The first published reference to Kolob is in the Book of Abraham, first published in 1842 in Times and Seasons and now included within the Pearl of Great Price as part of the canon of The Church of Jesus Christ of Latter-day Saints. The Book of Abraham 1:1–2:18 were dictated in 1835 and the remaining part in 1842 by Smith after he purchased a set of Egyptian scrolls that accompanied a mummy exhibition. According to Smith, the scrolls described a vision of Abraham, in which Abraham:

saw the stars, that they were very great, and that one of them was nearest unto the throne of God; ... and the name of the great one is Kolob, because it is near unto me, for I am the Lord thy God: I have set this one to govern all those which belong to the same order as that upon which thou standest.

In an explanation of an Egyptian hypocephalus that was part of the Joseph Smith Papyri, Smith interpreted one set of hieroglyphics as representing:

Kolob, signifying the first creation, nearest to the celestial, or the residence of God. First in government, the last pertaining to the measurement of time. The measurement according to celestial time, which celestial time signifies one day to a cubit. One day in Kolob is equal to a thousand years according to the measurement of the Earth, which is called by the Egyptians Jah-oh-eh.

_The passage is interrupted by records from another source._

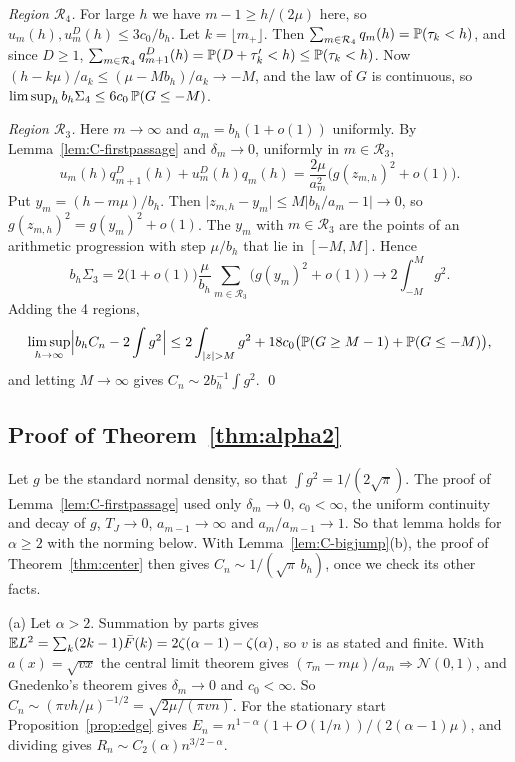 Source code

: \emph{Region $\mathcal R_4$.} For large $h$ we have $m-1\ge h/(2\mu)$ here, so
$u_m(h),u^D_m(h)\le3c_0/b_h$. Let $k=\lfloor m_+\rfloor$. Then
$\sum_{m\in\mathcal R_4}q_m(h)=\Prob(\tau_k<h)$, and since $D\ge1$,
$\sum_{m\in\mathcal R_4}q^D_{m+1}(h)=\Prob(D+\tau'_k<h)\le\Prob(\tau_k<h)$.
Now $(h-k\mu)/a_k\le(\mu-Mb_h)/a_k\to-M$, and the law of $G$ is continuous,
so $\limsup_hb_h\Sigma_4\le6c_0\,\Prob(G\le-M)$.

\emph{Region $\mathcal R_3$.} Here $m\to\infty$ and $a_m=b_h(1+o(1))$
uniformly. By Lemma~\ref{lem:C-firstpassage} and $\delta_m\to0$, uniformly in
$m\in\mathcal R_3$,
\[
u_m(h)q^D_{m+1}(h)+u^D_m(h)q_m(h)=\frac{2\mu}{a_m^2}\bigl(g(z_{m,h})^2+o(1)\bigr).
\]
Put $y_m=(h-m\mu)/b_h$. Then $\lvert z_{m,h}-y_m\rvert\le M\lvert
b_h/a_m-1\rvert\to0$, so $g(z_{m,h})^2=g(y_m)^2+o(1)$. The $y_m$ with
$m\in\mathcal R_3$ are the points of an arithmetic progression with step
$\mu/b_h$ that lie in $[-M,M]$. Hence
\[
b_h\Sigma_3=2\bigl(1+o(1)\bigr)\frac\mu{b_h}
\sum_{m\in\mathcal R_3}\bigl(g(y_m)^2+o(1)\bigr)\to2\int_{-M}^Mg^2 .
\]
Adding the 4 regions,
\[
\limsup_{h\to\infty}\Bigl\lvert b_hC_n-2\int g^2\Bigr\rvert
\le2\int_{\lvert z\rvert>M}g^2+18c_0\bigl(\Prob(G\ge M-1)+\Prob(G\le-M)\bigr),
\]
and letting $M\to\infty$ gives $C_n\sim2b_h^{-1}\int g^2$.
\qed

\subsection{Proof of Theorem~\texorpdfstring{\ref{thm:alpha2}}{4.6}}

Let $g$ be the standard normal density, so that $\int g^2=1/(2\sqrt\pi)$. The
proof of Lemma~\ref{lem:C-firstpassage} used only $\delta_m\to0$,
$c_0<\infty$, the uniform continuity and decay of $g$, $T_J\to0$,
$a_{m-1}\to\infty$ and $a_m/a_{m-1}\to1$. So that lemma holds for $\alpha\ge2$ with the norming
below. With Lemma~\ref{lem:C-bigjump}(b), the proof of
Theorem~\ref{thm:center} then gives $C_n\sim1/(\sqrt\pi\,b_h)$, once we check
its other facts.

(a) Let $\alpha>2$. Summation by parts gives
$\E L^2=\sum_k(2k-1)\bar F(k)=2\zeta(\alpha-1)-\zeta(\alpha)$, so $v$ is as
stated and finite. With $a(x)=\sqrt{vx}$ the central limit theorem gives
$(\tau_m-m\mu)/a_m\Rightarrow\mathcal N(0,1)$, and Gnedenko's theorem
\cite[Theorem~4.2.1]{ibragimovlinnik1971} gives $\delta_m\to0$ and
$c_0<\infty$. So $C_n\sim(\pi vh/\mu)^{-1/2}=\sqrt{2\mu/(\pi vn)}$. For the
stationary start Proposition~\ref{prop:edge} gives
$E_n=n^{1-\alpha}(1+O(1/n))/(2(\alpha-1)\mu)$, and dividing gives
$R_n\sim C_2(\alpha)n^{3/2-\alpha}$.

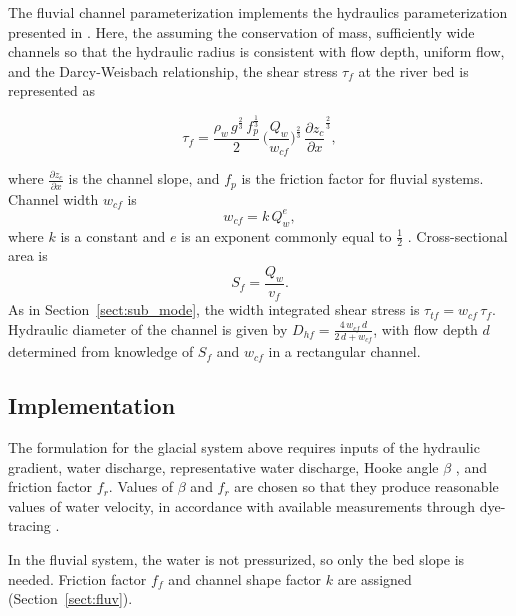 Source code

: \documentclass[11pt]{article}
\begin{document}
\begin{spacing}{1}
  The fluvial channel parameterization implements the hydraulics parameterization presented in \citet{tucker1997}.
  Here, the assuming the conservation of mass, sufficiently wide channels so that the hydraulic radius is consistent with flow depth, uniform flow, and the Darcy-Weisbach relationship,
  the shear stress $\tau_f$ at the river bed is represented as
  \begin{linenomath*}
    \begin{equation}
      \label{eq:DW_tau}
      \tau_f=\frac{\rho_w\,g^{\frac{2}{3}}\,f_p^{\frac{1}{3}}}{2}\, \Big(\frac{Q_w}{w_{cf}} \Big)^{\frac{2}{3}} \,\frac{\partial z_c}{\partial x}^{\frac{2}{3}},
    \end{equation}
  \end{linenomath*}
  where $\frac{\partial z_c}{\partial x}$ is the channel slope, and $f_p$ is the friction factor for fluvial systems.
  Channel width $w_{cf}$ is 
  \begin{equation}
    \label{eq:wcf}
    w_{cf} = k \, Q_w^e,
  \end{equation}
  where $k$ is a constant and $e$ is an exponent commonly equal to $\frac{1}{2}$ \citep{leopold1953}. Cross-sectional area is 
  \begin{equation}
    \label{eq:Sf}
    S_f= \frac{Q_w}{v_f}.
  \end{equation}
  As in Section~\ref{sect:sub_mode}, the width integrated shear stress is $\tau_{tf}=w_{cf}\,\tau_f$.
  Hydraulic diameter of the channel is given by $D_{hf} = \frac{4\,w_{cf}\,d}{2\,d+w_{cf}}$, with flow depth $d$ determined from knowledge of $S_f$ and $w_{cf}$ in a rectangular channel.
  
  \subsection{Implementation}
  
  The formulation for the glacial system above requires inputs of the hydraulic gradient, water discharge, representative water discharge, Hooke angle $\beta$ \citep{hooke1990}, and friction factor $f_r$.
  Values of $\beta$ and $f_r$ are chosen so that they produce reasonable values of water velocity, in accordance with available measurements through dye-tracing \citep[Section~\ref{sect:sub_mode}, Figure~\ref{fig:model_outs}; e.g.][]{werder2010}.
  
  In the fluvial system, the water is not pressurized, so only the bed slope is needed. Friction factor $f_f$ and channel shape factor $k$ are assigned (Section~\ref{sect:fluv}).
  

\end{spacing}
\end{document}
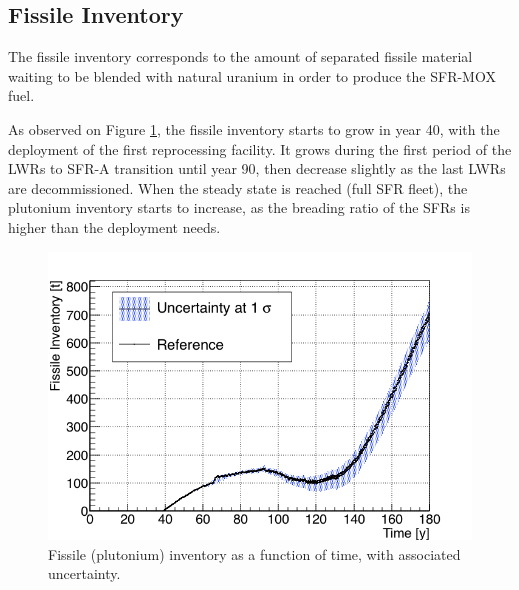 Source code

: \documentclass{anstrans}
\begin{document}
\subsection{Fissile Inventory}
The fissile inventory corresponds to the amount of separated fissile material waiting to
be blended with natural uranium in order to produce the \gls{SFR}-\gls{MOX} fuel.

As observed on Figure \ref{fig:pu_full}, the fissile inventory starts to grow in
year 40, with the deployment of the first reprocessing facility.  It grows
during the first period of the \glspl{LWR} to \gls{SFR}-A transition until
year 90, then decrease slightly as the last \glspl{LWR} are decommissioned.
When the steady state is reached (full \gls{SFR} fleet), the plutonium
inventory starts to increase, as the breading ratio of the \glspl{SFR} is higher
than the deployment needs.

\begin{figure}[t] %
    \centering
    \includegraphics[scale=0.3]{pu_full}
    \caption{Fissile (plutonium) inventory as a function of time, with
      associated uncertainty.}\label{fig:pu_full}
\end{figure}
\end{document}
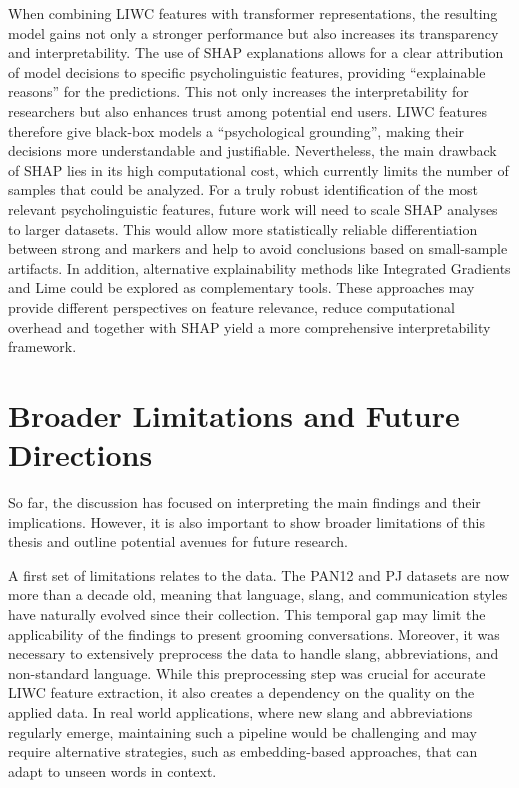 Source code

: When combining LIWC features with transformer representations, the resulting model gains not only a stronger performance but also increases its transparency and interpretability. The use of SHAP explanations allows for a clear attribution of model decisions to specific psycholinguistic features, providing “explainable reasons” for the predictions. This not only increases the interpretability for researchers but also enhances trust among potential end users. LIWC features therefore give black-box models a “psychological grounding”, making their decisions more understandable and justifiable. Nevertheless, the main drawback of SHAP lies in its high computational cost, which currently limits the number of samples that could be analyzed. For a truly robust identification of the most relevant psycholinguistic features, future work will need to scale SHAP analyses to larger datasets. This would allow more statistically reliable differentiation between strong and markers and help to avoid conclusions based on small-sample artifacts. In addition, alternative explainability methods like Integrated Gradients\cite{integratedgradients} and Lime \cite{ribeiro2016lime} could be explored as complementary tools. These approaches may provide different perspectives on feature relevance, reduce computational overhead and together with SHAP yield a more comprehensive interpretability framework.


\section{Broader Limitations and Future Directions}

So far, the discussion has focused on interpreting the main findings and their implications. However, it is also important to show broader limitations of this thesis and outline potential avenues for future research.  

A first set of limitations relates to the data. The PAN12 and PJ datasets are now more than a decade old, meaning that language, slang, and communication styles have naturally evolved since their collection. This temporal gap may limit the applicability of the findings to present grooming conversations. Moreover, it was necessary to extensively preprocess the data to handle slang, abbreviations, and non-standard language. While this preprocessing step was crucial for accurate LIWC feature extraction, it also creates a dependency on the quality on the applied data. In real world applications, where new slang and abbreviations regularly emerge, maintaining such a pipeline would be challenging and may require alternative strategies, such as embedding-based approaches, that can adapt to unseen words in context.  

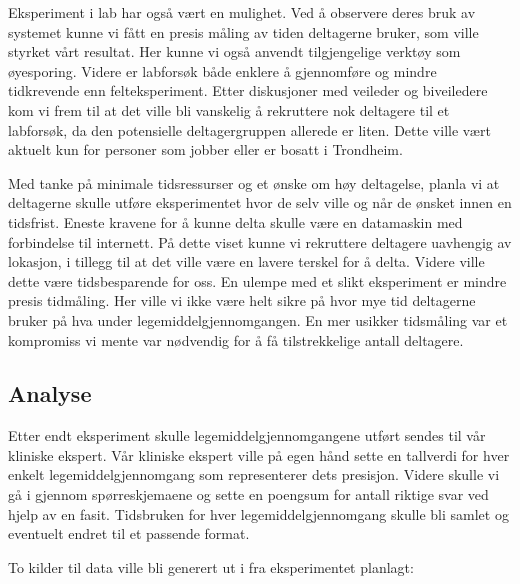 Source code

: Eksperiment i lab har også vært en mulighet. Ved å observere deres bruk av systemet kunne vi fått en presis måling av tiden deltagerne bruker, som ville styrket vårt resultat. Her kunne vi også anvendt tilgjengelige verktøy som øyesporing. Videre er labforsøk både enklere å gjennomføre og mindre tidkrevende enn felteksperiment. Etter diskusjoner med veileder og biveiledere kom vi frem til at det ville bli vanskelig å rekruttere nok deltagere til et labforsøk, da den potensielle deltagergruppen allerede er liten. Dette ville vært aktuelt kun for personer som jobber eller er bosatt i Trondheim. 

Med tanke på minimale tidsressurser og et ønske om høy deltagelse, planla vi at deltagerne skulle utføre eksperimentet hvor de selv ville og når de ønsket innen en tidsfrist. Eneste kravene for å kunne delta skulle være en datamaskin med forbindelse til internett. På dette viset kunne vi rekruttere deltagere uavhengig av lokasjon, i tillegg til at det ville være en lavere terskel for å delta. Videre ville dette være tidsbesparende for oss. En ulempe med et slikt eksperiment er mindre presis tidmåling. Her ville vi ikke være helt sikre på hvor mye tid deltagerne bruker på hva under legemiddelgjennomgangen. En mer usikker tidsmåling var et kompromiss vi mente var nødvendig for å få tilstrekkelige antall deltagere.

\subsection{Analyse}
Etter endt eksperiment skulle legemiddelgjennomgangene utført sendes til vår kliniske ekspert. Vår kliniske ekspert ville på egen hånd sette en tallverdi for hver enkelt legemiddelgjennomgang som representerer dets presisjon. Videre skulle vi gå i gjennom spørreskjemaene og sette en poengsum for antall riktige svar ved hjelp av en fasit. Tidsbruken for hver legemiddelgjennomgang skulle bli samlet og eventuelt endret til et passende format. 

To kilder til data ville bli generert ut i fra eksperimentet planlagt: 

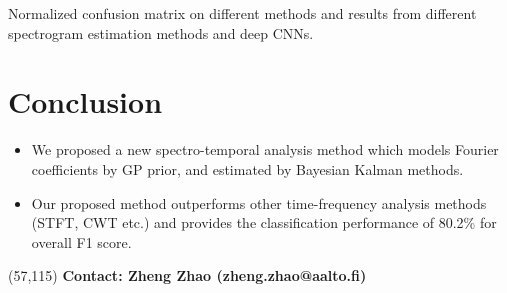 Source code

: \documentclass[portrait,a0,final]{a0poster} %
\newcommand{\sectionspace}{10mm} %
\begin{document}
\begin{minipage}{0.98\linewidth}
\begin{minipage}[t]{0.47\linewidth}
\vspace{5mm}
\large\centering
Normalized confusion matrix on different methods and results from different spectrogram estimation methods and deep CNNs.

\vspace{\sectionspace}
\section*{Conclusion}
\Large
\setlength{\parindent}{10mm}
\begin{itemize}
	\item We proposed a new spectro-temporal analysis method which models Fourier coefficients by GP prior, and estimated by Bayesian Kalman methods.
	\item Our proposed method outperforms other time-frequency analysis methods (STFT, CWT etc.) and provides the classification performance of 80.2\% for overall F1 score. 
\end{itemize}

\begin{textblock}{24}(57,115)
	\large \textbf{Contact: Zheng Zhao (zheng.zhao@aalto.fi)}
\end{textblock}

{\footnotesize %




} %

\end{minipage}
\end{minipage} %







%
%
%
%
%
%
%
%
%
%




\end{document}
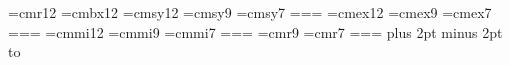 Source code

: %
%
\font\tenrm=cmr12 \font\tenbf=cmbx12 \rm
\font\tensy=cmsy12 \font\ninesy=cmsy9 \font\sevensy=cmsy7
=\tensy {}=\ninesy {}=\sevensy
\font\tenex=cmex12 \font\nineex=cmex9 \font\sevenex=cmex7
=\tenex {}=\nineex {}=\sevenex
\font\tenmi=cmmi12 \font\ninemi=cmmi9 \font\sevenmi=cmmi7
=\tenmi {}=\ninemi {}=\sevenmi
\font\ninerm=cmr9 \font\sevenrm=cmr7
=\tenrm {}=\ninerm {}=\sevenrm
%
%
\newcount\quizno \newtoks\dattoks \newtoks\secno \newtoks\classno
\newcount\probno {} \parskip 3pt plus 2pt minus 2pt
%
%
%
\footline{\hfil}
%
%
\hbox to
%
%
\def\prob{%
\ifnum\probno>1
	\vfil
\else
	\smallskip
\fi %
\ifdim\lastskip=0pt
	\smallskip
\fi
\penalty-150
\ifdim \pagetotal>0pt
	\smallskip
\fi
\noindent{\bf Problem \the\probno}: \advance\probno by1 \relax }
%
%
\def\soln{\bigskip\noindent{\bf Solution}: }
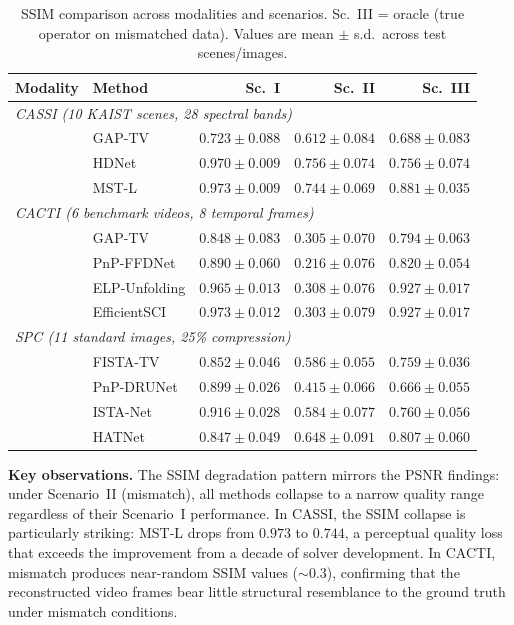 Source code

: \documentclass[11pt]{article}
\begin{document}
\begin{table}[htbp]
\centering
\caption{SSIM comparison across modalities and scenarios.
Sc.~III = oracle (true operator on mismatched data).
Values are mean $\pm$ s.d.\ across test scenes/images.}
\label{tab:ssim}
\begin{tabular}{l l r r r}
\toprule
\textbf{Modality} & \textbf{Method} &
  \textbf{Sc.~I} & \textbf{Sc.~II} & \textbf{Sc.~III} \\
\midrule
\multicolumn{5}{l}{\emph{CASSI (10 KAIST scenes, 28 spectral bands)}} \\
\midrule
& GAP-TV   & $0.723 \pm 0.088$ & $0.612 \pm 0.084$ & $0.688 \pm 0.083$ \\
& HDNet    & $0.970 \pm 0.009$ & $0.756 \pm 0.074$ & $0.756 \pm 0.074$ \\
& MST-L    & $0.973 \pm 0.009$ & $0.744 \pm 0.069$ & $0.881 \pm 0.035$ \\
\midrule
\multicolumn{5}{l}{\emph{CACTI (6 benchmark videos, 8 temporal frames)}} \\
\midrule
& GAP-TV        & $0.848 \pm 0.083$ & $0.305 \pm 0.070$ & $0.794 \pm 0.063$ \\
& PnP-FFDNet    & $0.890 \pm 0.060$ & $0.216 \pm 0.076$ & $0.820 \pm 0.054$ \\
& ELP-Unfolding & $0.965 \pm 0.013$ & $0.308 \pm 0.076$ & $0.927 \pm 0.017$ \\
& EfficientSCI  & $0.973 \pm 0.012$ & $0.303 \pm 0.079$ & $0.927 \pm 0.017$ \\
\midrule
\multicolumn{5}{l}{\emph{SPC (11 standard images, 25\% compression)}} \\
\midrule
& FISTA-TV   & $0.852 \pm 0.046$ & $0.586 \pm 0.055$ & $0.759 \pm 0.036$ \\
& PnP-DRUNet & $0.899 \pm 0.026$ & $0.415 \pm 0.066$ & $0.666 \pm 0.055$ \\
& ISTA-Net   & $0.916 \pm 0.028$ & $0.584 \pm 0.077$ & $0.760 \pm 0.056$ \\
& HATNet     & $0.847 \pm 0.049$ & $0.648 \pm 0.091$ & $0.807 \pm 0.060$ \\
\bottomrule
\end{tabular}
\end{table}

\noindent\textbf{Key observations.}
The SSIM degradation pattern mirrors the PSNR findings: under Scenario~II
(mismatch), all methods collapse to a narrow quality range regardless of
their Scenario~I performance. In CASSI, the SSIM collapse is particularly
striking: MST-L drops from $0.973$ to $0.744$, a perceptual quality
loss that exceeds the improvement from a decade of solver development.
In CACTI, mismatch produces near-random SSIM values (${\sim}0.3$),
confirming that the reconstructed video frames bear little structural
resemblance to the ground truth under mismatch conditions.
\end{document}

The Book of Abraham describes a hierarchy of heavenly bodies, including the Earth, the Moon, and the Sun, each with different movements and measurements of time, where at the pinnacle, the slowest-rotating body is Kolob, where one Kolob-day corresponds to 1000 Earth-years. The time also applies to other celestial bodies in the vicinity of Kolob, such as Oliblish, and other neighboring objects. This is similar to , which says, "For a thousand years in [God's] sight are but as yesterday when it is past" and , which says, "one day is with the Lord as a thousand years". Additional, similar information about Kolob is found in the Kirtland Egyptian Papers, constituting manuscripts in the handwriting of Smith and his scribes.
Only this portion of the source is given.